BEGIN Provided information
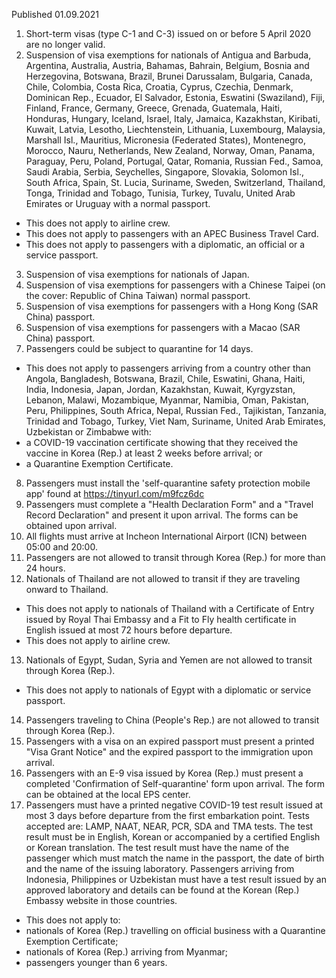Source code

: Published 01.09.2021
1. Short-term visas (type C-1 and C-3) issued on or before 5 April 2020 are no longer valid.
2. Suspension of visa exemptions for nationals of Antigua and Barbuda, Argentina, Australia, Austria, Bahamas, Bahrain, Belgium, Bosnia and Herzegovina, Botswana, Brazil, Brunei Darussalam, Bulgaria, Canada, Chile, Colombia, Costa Rica, Croatia, Cyprus, Czechia, Denmark, Dominican Rep., Ecuador, El Salvador, Estonia, Eswatini (Swaziland), Fiji, Finland, France, Germany, Greece, Grenada, Guatemala, Haiti, Honduras, Hungary, Iceland, Israel, Italy, Jamaica, Kazakhstan, Kiribati, Kuwait, Latvia, Lesotho, Liechtenstein, Lithuania, Luxembourg, Malaysia, Marshall Isl., Mauritius, Micronesia (Federated States), Montenegro, Morocco, Nauru, Netherlands, New Zealand, Norway, Oman, Panama, Paraguay, Peru, Poland, Portugal, Qatar, Romania, Russian Fed., Samoa, Saudi Arabia, Serbia, Seychelles, Singapore, Slovakia, Solomon Isl., South Africa, Spain, St. Lucia, Suriname, Sweden, Switzerland, Thailand, Tonga, Trinidad and Tobago, Tunisia, Turkey, Tuvalu, United Arab Emirates or Uruguay with a normal passport.
- This does not apply to airline crew.
- This does not apply to passengers with an APEC Business Travel Card.
- This does not apply to passengers with a diplomatic, an official or a service passport.
3. Suspension of visa exemptions for nationals of Japan.
4. Suspension of visa exemptions for passengers with a Chinese Taipei (on the cover: Republic of China Taiwan) normal passport.
5. Suspension of visa exemptions for passengers with a Hong Kong (SAR China) passport.
6. Suspension of visa exemptions for passengers with a Macao (SAR China) passport.
7. Passengers could be subject to quarantine for 14 days.
- This does not apply to passengers arriving from a country other than Angola, Bangladesh, Botswana, Brazil, Chile, Eswatini, Ghana, Haiti, India, Indonesia, Japan, Jordan, Kazakhstan, Kuwait, Kyrgyzstan, Lebanon, Malawi, Mozambique, Myanmar, Namibia, Oman, Pakistan, Peru, Philippines, South Africa, Nepal, Russian Fed., Tajikistan, Tanzania, Trinidad and Tobago, Turkey, Viet Nam, Suriname, United Arab Emirates, Uzbekistan or Zimbabwe with:
- a COVID-19 vaccination certificate showing that they received the vaccine in Korea (Rep.) at least 2 weeks before arrival; or
- a Quarantine Exemption Certificate.
8. Passengers must install the 'self-quarantine safety protection mobile app' found at <a href="https://tinyurl.com/m9fcz6dc">https://tinyurl.com/m9fcz6dc</a> 
9. Passengers must complete a "Health Declaration Form" and a "Travel Record Declaration" and present it upon arrival. The forms can be obtained upon arrival.
10. All flights must arrive at Incheon International Airport (ICN) between 05:00 and 20:00.
11. Passengers are not allowed to transit through Korea (Rep.) for more than 24 hours.
12. Nationals of Thailand are not allowed to transit if they are traveling onward to Thailand.
- This does not apply to nationals of Thailand with a Certificate of Entry issued by Royal Thai Embassy and a Fit to Fly health certificate in English issued at most 72 hours before departure.
- This does not apply to airline crew.
13. Nationals of Egypt, Sudan, Syria and Yemen are not allowed to transit through Korea (Rep.).
- This does not apply to nationals of Egypt with a diplomatic or service passport.
14. Passengers traveling to China (People's Rep.) are not allowed to transit through Korea (Rep.).
15. Passengers with a visa on an expired passport must present a printed "Visa Grant Notice" and the expired passport to the immigration upon arrival.
16. Passengers with an E-9 visa issued by Korea (Rep.) must present a completed 'Confirmation of Self-quarantine' form upon arrival. The form can be obtained at the local EPS center.
17. Passengers must have a printed negative COVID-19 test result issued at most 3 days before departure from the first embarkation point. Tests accepted are: LAMP, NAAT, NEAR, PCR, SDA and TMA tests. The test result must be in English, Korean or accompanied by a certified English or Korean translation. The test result must have the name of the passenger which must match the name in the passport, the date of birth and the name of the issuing laboratory. Passengers arriving from Indonesia, Philippines or Uzbekistan must have a test result issued by an approved laboratory and details can be found at the Korean (Rep.) Embassy website in those countries.
- This does not apply to:
- nationals of Korea (Rep.) travelling on official business with a Quarantine Exemption Certificate;
- nationals of Korea (Rep.) arriving from Myanmar;
- passengers younger than 6 years.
END Provided information
*Exercise*
Reproduce exactly, and with no other material, the lines between those holding "- This does not apply to nationals of Thailand" and "13. Nationals of", inclusive.

*Your response*
- This does not apply to nationals of Thailand with a Certificate of Entry issued by Royal Thai Embassy and a Fit to Fly health certificate in English issued at most 72 hours before departure.
- This does not apply to airline crew.
13. Nationals of Egypt, Sudan, Syria and Yemen are not allowed to transit through Korea (Rep.).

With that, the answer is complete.